In full honesty, this issue- of how to understand and serve citizens without using that information to potentially infringe on their rights (or, worse, sell their rights to companies)- is of greatest interest to me. I’ve started thinking of how the four levers of social change can solve this issue, such as through greater legal restrictions on use, sale and privacy of data; a change in norms to make the population more aware of the power of this data and sensitive to giving it away; by building code that can more closely monitor use and secure personal data; or by giving each individual ownership of their own data and setting up a market for people to willingly sell or lease their data for a fair price. I would love to spend the semester thinking more about this issue.
Phone Scams
Your phone rings and you don’t recognize the number. You maybe pick up, in case that concert venue happened to find two extra tickets to the sold out show that you wanted to take your friend to. Instead you’re delivered a audio ransom notice about unpaid taxes or a compromised cloud account over the chaotic hum of telephone operators giving other schmucks the same spiel.
Phone scams. You know them. You hate them. They and their tech-savvy cousin, the scam email, have been around for so long that we should have figured this out by now, right? But somehow, despite improved spam email filters and official do-not-call lists, it seems like scam phone calls have been on the rise.

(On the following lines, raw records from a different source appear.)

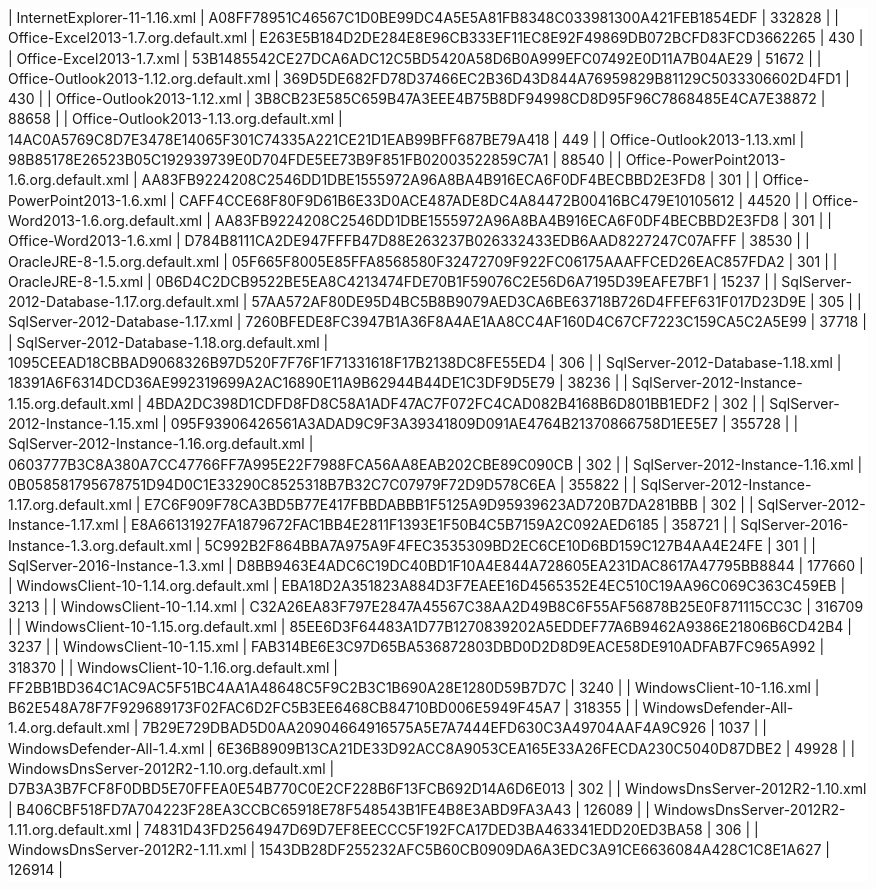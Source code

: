 | InternetExplorer-11-1.16.xml | A08FF78951C46567C1D0BE99DC4A5E5A81FB8348C033981300A421FEB1854EDF | 332828 |
| Office-Excel2013-1.7.org.default.xml | E263E5B184D2DE284E8E96CB333EF11EC8E92F49869DB072BCFD83FCD3662265 | 430 |
| Office-Excel2013-1.7.xml | 53B1485542CE27DCA6ADC12C5BD5420A58D6B0A999EFC07492E0D11A7B04AE29 | 51672 |
| Office-Outlook2013-1.12.org.default.xml | 369D5DE682FD78D37466EC2B36D43D844A76959829B81129C5033306602D4FD1 | 430 |
| Office-Outlook2013-1.12.xml | 3B8CB23E585C659B47A3EEE4B75B8DF94998CD8D95F96C7868485E4CA7E38872 | 88658 |
| Office-Outlook2013-1.13.org.default.xml | 14AC0A5769C8D7E3478E14065F301C74335A221CE21D1EAB99BFF687BE79A418 | 449 |
| Office-Outlook2013-1.13.xml | 98B85178E26523B05C192939739E0D704FDE5EE73B9F851FB02003522859C7A1 | 88540 |
| Office-PowerPoint2013-1.6.org.default.xml | AA83FB9224208C2546DD1DBE1555972A96A8BA4B916ECA6F0DF4BECBBD2E3FD8 | 301 |
| Office-PowerPoint2013-1.6.xml | CAFF4CCE68F80F9D61B6E33D0ACE487ADE8DC4A84472B00416BC479E10105612 | 44520 |
| Office-Word2013-1.6.org.default.xml | AA83FB9224208C2546DD1DBE1555972A96A8BA4B916ECA6F0DF4BECBBD2E3FD8 | 301 |
| Office-Word2013-1.6.xml | D784B8111CA2DE947FFFB47D88E263237B026332433EDB6AAD8227247C07AFFF | 38530 |
| OracleJRE-8-1.5.org.default.xml | 05F665F8005E85FFA8568580F32472709F922FC06175AAAFFCED26EAC857FDA2 | 301 |
| OracleJRE-8-1.5.xml | 0B6D4C2DCB9522BE5EA8C4213474FDE70B1F59076C2E56D6A7195D39EAFE7BF1 | 15237 |
| SqlServer-2012-Database-1.17.org.default.xml | 57AA572AF80DE95D4BC5B8B9079AED3CA6BE63718B726D4FFEF631F017D23D9E | 305 |
| SqlServer-2012-Database-1.17.xml | 7260BFEDE8FC3947B1A36F8A4AE1AA8CC4AF160D4C67CF7223C159CA5C2A5E99 | 37718 |
| SqlServer-2012-Database-1.18.org.default.xml | 1095CEEAD18CBBAD9068326B97D520F7F76F1F71331618F17B2138DC8FE55ED4 | 306 |
| SqlServer-2012-Database-1.18.xml | 18391A6F6314DCD36AE992319699A2AC16890E11A9B62944B44DE1C3DF9D5E79 | 38236 |
| SqlServer-2012-Instance-1.15.org.default.xml | 4BDA2DC398D1CDFD8FD8C58A1ADF47AC7F072FC4CAD082B4168B6D801BB1EDF2 | 302 |
| SqlServer-2012-Instance-1.15.xml | 095F93906426561A3ADAD9C9F3A39341809D091AE4764B21370866758D1EE5E7 | 355728 |
| SqlServer-2012-Instance-1.16.org.default.xml | 0603777B3C8A380A7CC47766FF7A995E22F7988FCA56AA8EAB202CBE89C090CB | 302 |
| SqlServer-2012-Instance-1.16.xml | 0B058581795678751D94D0C1E33290C8525318B7B32C7C07979F72D9D578C6EA | 355822 |
| SqlServer-2012-Instance-1.17.org.default.xml | E7C6F909F78CA3BD5B77E417FBBDABBB1F5125A9D95939623AD720B7DA281BBB | 302 |
| SqlServer-2012-Instance-1.17.xml | E8A66131927FA1879672FAC1BB4E2811F1393E1F50B4C5B7159A2C092AED6185 | 358721 |
| SqlServer-2016-Instance-1.3.org.default.xml | 5C992B2F864BBA7A975A9F4FEC3535309BD2EC6CE10D6BD159C127B4AA4E24FE | 301 |
| SqlServer-2016-Instance-1.3.xml | D8BB9463E4ADC6C19DC40BD1F10A4E844A728605EA231DAC8617A47795BB8844 | 177660 |
| WindowsClient-10-1.14.org.default.xml | EBA18D2A351823A884D3F7EAEE16D4565352E4EC510C19AA96C069C363C459EB | 3213 |
| WindowsClient-10-1.14.xml | C32A26EA83F797E2847A45567C38AA2D49B8C6F55AF56878B25E0F871115CC3C | 316709 |
| WindowsClient-10-1.15.org.default.xml | 85EE6D3F64483A1D77B1270839202A5EDDEF77A6B9462A9386E21806B6CD42B4 | 3237 |
| WindowsClient-10-1.15.xml | FAB314BE6E3C97D65BA536872803DBD0D2D8D9EACE58DE910ADFAB7FC965A992 | 318370 |
| WindowsClient-10-1.16.org.default.xml | FF2BB1BD364C1AC9AC5F51BC4AA1A48648C5F9C2B3C1B690A28E1280D59B7D7C | 3240 |
| WindowsClient-10-1.16.xml | B62E548A78F7F929689173F02FAC6D2FC5B3EE6468CB84710BD006E5949F45A7 | 318355 |
| WindowsDefender-All-1.4.org.default.xml | 7B29E729DBAD5D0AA20904664916575A5E7A7444EFD630C3A49704AAF4A9C926 | 1037 |
| WindowsDefender-All-1.4.xml | 6E36B8909B13CA21DE33D92ACC8A9053CEA165E33A26FECDA230C5040D87DBE2 | 49928 |
| WindowsDnsServer-2012R2-1.10.org.default.xml | D7B3A3B7FCF8F0DBD5E70FFEA0E54B770C0E2CF228B6F13FCB692D14A6D6E013 | 302 |
| WindowsDnsServer-2012R2-1.10.xml | B406CBF518FD7A704223F28EA3CCBC65918E78F548543B1FE4B8E3ABD9FA3A43 | 126089 |
| WindowsDnsServer-2012R2-1.11.org.default.xml | 74831D43FD2564947D69D7EF8EECCC5F192FCA17DED3BA463341EDD20ED3BA58 | 306 |
| WindowsDnsServer-2012R2-1.11.xml | 1543DB28DF255232AFC5B60CB0909DA6A3EDC3A91CE6636084A428C1C8E1A627 | 126914 |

This seems first and foremost like an issue of international governance- as long as there’s a government too inept or hamstrung or paid-off to look the other way, we’ll continue to face phone scammers. The solution, however, can come from different sources: a legal international ban that’s agreed to and enforced across countries, perhaps paired with market sanctions against those nations that do not comply; the coded creation of a secure communication system that can only allow communication to be initiated by verified actors (like governments, utilities, creditors, etc.) paired with a norms campaign to ensure that people only trust that secure communication system.

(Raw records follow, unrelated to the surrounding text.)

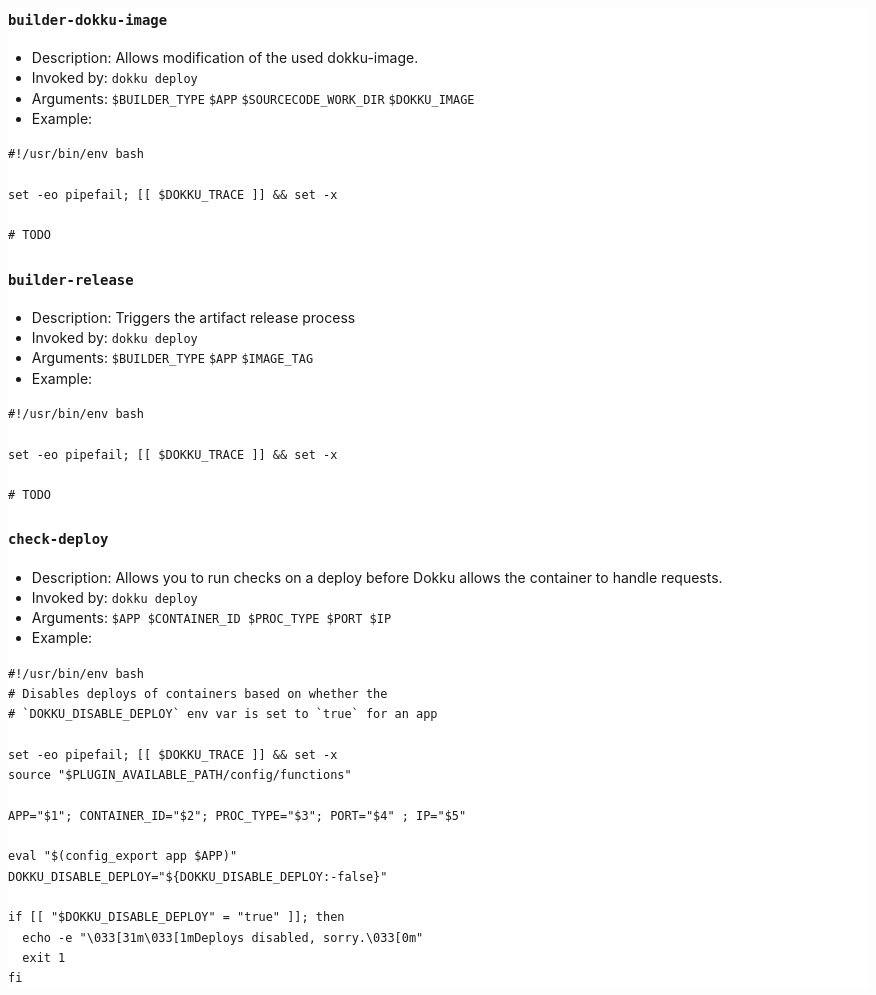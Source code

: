 ### `builder-dokku-image`

- Description: Allows modification of the used dokku-image.
- Invoked by: `dokku deploy`
- Arguments: `$BUILDER_TYPE` `$APP` `$SOURCECODE_WORK_DIR` `$DOKKU_IMAGE`
- Example:

```shell
#!/usr/bin/env bash

set -eo pipefail; [[ $DOKKU_TRACE ]] && set -x

# TODO
```

### `builder-release`

- Description: Triggers the artifact release process
- Invoked by: `dokku deploy`
- Arguments: `$BUILDER_TYPE` `$APP` `$IMAGE_TAG`
- Example:

```shell
#!/usr/bin/env bash

set -eo pipefail; [[ $DOKKU_TRACE ]] && set -x

# TODO
```

### `check-deploy`

- Description: Allows you to run checks on a deploy before Dokku allows the container to handle requests.
- Invoked by: `dokku deploy`
- Arguments: `$APP $CONTAINER_ID $PROC_TYPE $PORT $IP`
- Example:

```shell
#!/usr/bin/env bash
# Disables deploys of containers based on whether the
# `DOKKU_DISABLE_DEPLOY` env var is set to `true` for an app

set -eo pipefail; [[ $DOKKU_TRACE ]] && set -x
source "$PLUGIN_AVAILABLE_PATH/config/functions"

APP="$1"; CONTAINER_ID="$2"; PROC_TYPE="$3"; PORT="$4" ; IP="$5"

eval "$(config_export app $APP)"
DOKKU_DISABLE_DEPLOY="${DOKKU_DISABLE_DEPLOY:-false}"

if [[ "$DOKKU_DISABLE_DEPLOY" = "true" ]]; then
  echo -e "\033[31m\033[1mDeploys disabled, sorry.\033[0m"
  exit 1
fi
```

Imbalanced Emotional Labor
Over the past few years, the term ‘emotional labor’ has become more and more common. It refers to a wide range of activities, both personal and professional, that often go unnoticed and almost always go unpaid, but are critical to maintaining the foundation and structure of social environments and relationships. A range of things fall into the bucket of emotional labor- from smiling at strangers to checking-in on and emotionally supporting loved ones to managing domestic space (and on and on).
Perhaps we’ve come to a point that this single term is inadequate to describe all of the interactive work that falls into it, but two things that remain true of things identified as emotional labor are that they generally go unrecognized and that they are unequally done much less by men and much more by others (including women and non-binary or non-gendered people).

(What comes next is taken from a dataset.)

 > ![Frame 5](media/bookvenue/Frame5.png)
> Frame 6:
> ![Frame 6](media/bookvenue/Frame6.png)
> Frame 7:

This gendered imbalance arises from the way we socialize infants and children, is reinforced by the expectations we hold adults to, and manifests in fragile relationships later on in life, among a range of other adverse and inequitable consequences to people of all genders. At one level, it is important to raise awareness of what counts as emotional labor and who is doing it (which can be done by changing norms through educative campaigns, media depictions, and modified expectations of this work), it is also important that emotional labor is seen as valuable and the shared responsibility of all people, regardless of gender (which can come about by a change in laws to encourage equal participation, such as through equal maternal and paternal leave; by a fair compensation of emotional and domestic work in markets). In addition, more ways to code and measure who is doing different kinds of emotional labor can help us evaluate the progress that we make in this sphere.